Sweat broke out on him again and again as he forced the words out.
‘He would send up and get all the ready cash he wanted for his own affairs and pay us back when he felt like it, in kind. Work it out months afterwards, that kind of thing. Get advances all along the line.’
Was there no respect at all for privacy? Hitt was pressing him to reveal his most intimate motives.
‘You claim that you had been “holding Mr. Balestier up by the slack of his pants”. Has that been your mission?’
He thought he might be sick. No sign of a glass of water.
The pledge made in Wolcott’s memory: that he and Carrie would look after Beatty, keep the wild younger brother on the straight. Must that too be dragged out of him?

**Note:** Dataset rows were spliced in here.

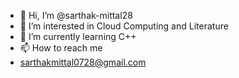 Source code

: - 👋 Hi, I’m @sarthak-mittal28
- 👀 I’m interested in Cloud Computing and Literature 
- 🌱 I’m currently learning C++ 
- 📫 How to reach me
- sarthakmittal0728@gmail.com

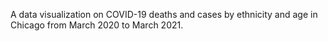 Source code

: A data visualization on COVID-19 deaths and cases by ethnicity and age in Chicago from March 2020 to March 2021.
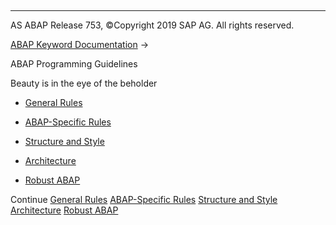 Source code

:   

* * *

AS ABAP Release 753, ©Copyright 2019 SAP AG. All rights reserved.

[ABAP Keyword Documentation](javascript:call_link\('abenabap.htm'\)) → 

ABAP Programming Guidelines

Beauty is in the eye of the beholder

-   [General Rules](javascript:call_link\('abengeneral_rules_guidl.htm'\) "Guideline")

-   [ABAP-Specific Rules](javascript:call_link\('abenabap_specific_rules_guidl.htm'\) "Guideline")

-   [Structure and Style](javascript:call_link\('abenstructure_style_guidl.htm'\) "Guideline")

-   [Architecture](javascript:call_link\('abenarchitecture_guidl.htm'\) "Guideline")

-   [Robust ABAP](javascript:call_link\('abenrobust_abap_guidl.htm'\) "Guideline")

Continue
[General Rules](javascript:call_link\('abengeneral_rules_guidl.htm'\))
[ABAP-Specific Rules](javascript:call_link\('abenabap_specific_rules_guidl.htm'\))
[Structure and Style](javascript:call_link\('abenstructure_style_guidl.htm'\))
[Architecture](javascript:call_link\('abenarchitecture_guidl.htm'\))
[Robust ABAP](javascript:call_link\('abenrobust_abap_guidl.htm'\)) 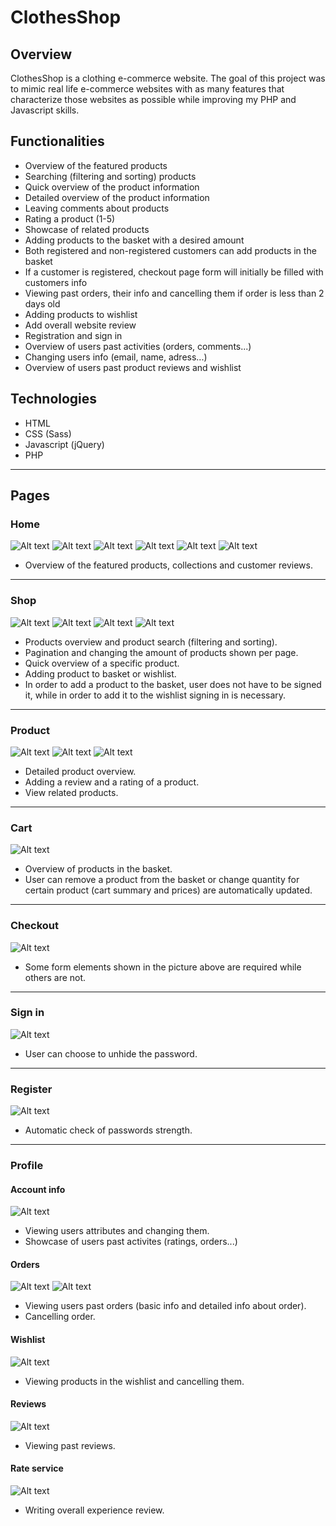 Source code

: # ClothesShop

## Overview

ClothesShop is a clothing e-commerce website. The goal of this project was to mimic real life e-commerce websites with as many features that characterize those websites as possible while improving my PHP and Javascript skills.

## Functionalities

* Overview of the featured products
* Searching (filtering and sorting) products
* Quick overview of the product information
* Detailed overview of the product information
* Leaving comments about products
* Rating a product (1-5)
* Showcase of related products
* Adding products to the basket with a desired amount
* Both registered and non-registered customers can add products in the basket
* If a customer is registered, checkout page form will initially be filled with customers info
* Viewing past orders, their info and cancelling them if order is less than 2 days old
* Adding products to wishlist
* Add overall website review
* Registration and sign in
* Overview of users past activities (orders, comments...)
* Changing users info (email, name, adress...)
* Overview of users past product reviews and wishlist

## Technologies

* HTML
* CSS (Sass)
* Javascript (jQuery)
* PHP

___

## Pages

### Home

![Alt text](assets/images/pages/home_1.png?raw=true "Home 1")
![Alt text](assets/images/pages/home_2.png?raw=true "Home 2")
![Alt text](assets/images/pages/home_3.png?raw=true "Home 3")
![Alt text](assets/images/pages/home_4.png?raw=true "Home 4")
![Alt text](assets/images/pages/home_5.png?raw=true "Home 5")
![Alt text](assets/images/pages/home_6.png?raw=true "Home 6")

* Overview of the featured products, collections and customer reviews.

___

### Shop

![Alt text](assets/images/pages/shop_1.png?raw=true "Shop 1")
![Alt text](assets/images/pages/shop_2.png?raw=true "Shop 2")
![Alt text](assets/images/pages/shop_3.png?raw=true "Shop 3")
![Alt text](assets/images/pages/shop_4.png?raw=true "Shop 4")

* Products overview and product search (filtering and sorting).
* Pagination and changing the amount of products shown per page.
* Quick overview of a specific product.
* Adding product to basket or wishlist.
* In order to add a product to the basket, user does not have to be signed it, while in order to add it to the wishlist signing in is necessary.

___

### Product

![Alt text](assets/images/pages/product_1.png?raw=true "Product 1")
![Alt text](assets/images/pages/product_2.png?raw=true "Product 2")
![Alt text](assets/images/pages/product_3.png?raw=true "Product 3")

* Detailed product overview.
* Adding a review and a rating of a product.
* View related products.

___

### Cart

![Alt text](assets/images/pages/cart_1.png?raw=true "Cart")

* Overview of products in the basket.
* User can remove a product from the basket or change quantity for certain product (cart summary and prices) are
automatically updated.

___

### Checkout

![Alt text](assets/images/pages/checkout.png?raw=true "Checkout")

* Some form elements shown in the picture above are required while others are not.

___

### Sign in

![Alt text](assets/images/pages/sign_in.png?raw=true "Sign in")

* User can choose to unhide the password.

___

### Register

![Alt text](assets/images/pages/register.png?raw=true "Register")

* Automatic check of passwords strength.

___

### Profile

#### Account info

![Alt text](assets/images/pages/profile_account.png?raw=true "Account Info")

* Viewing users attributes and changing them.
* Showcase of users past activites (ratings, orders...)

#### Orders

![Alt text](assets/images/pages/profile_orders.png?raw=true "Orders 1")
![Alt text](assets/images/pages/profile_orders_2.png?raw=true "Orders 2")

* Viewing users past orders (basic info and detailed info about order).
* Cancelling order.

#### Wishlist

![Alt text](assets/images/pages/profile_wishlist.png?raw=true "Wishlist")

* Viewing products in the wishlist and cancelling them.

#### Reviews

![Alt text](assets/images/pages/profile_reviews.png?raw=true "Reviews")

* Viewing past reviews.

#### Rate service

![Alt text](assets/images/pages/profile_rate.png?raw=true "Rate service")

* Writing overall experience review.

‘I have done my best. I came here to Brattleboro for that purpose, to help the boy if I could.’
The words came out awkwardly. Throat too dry.
‘This has been your main object?’
He managed to force the word out.
‘Yes.’
Laughter broke out all round him as Hitt drawled, ‘And incidentally you have written some, I suppose?’
The old dizziness claimed him. He couldn’t get his head clear. Yet he must, there was no-one else to stand up for him.
Hitt had stuck his thumbs in his waistcoat. Mountebank.
‘When did you last see Mr. Balestier before this incident?’
‘Not since the end of April, I believe.’
‘Is it not the case that you encountered him at least three times during that period, on May 1st in passing on the road and twice on the day following in town?’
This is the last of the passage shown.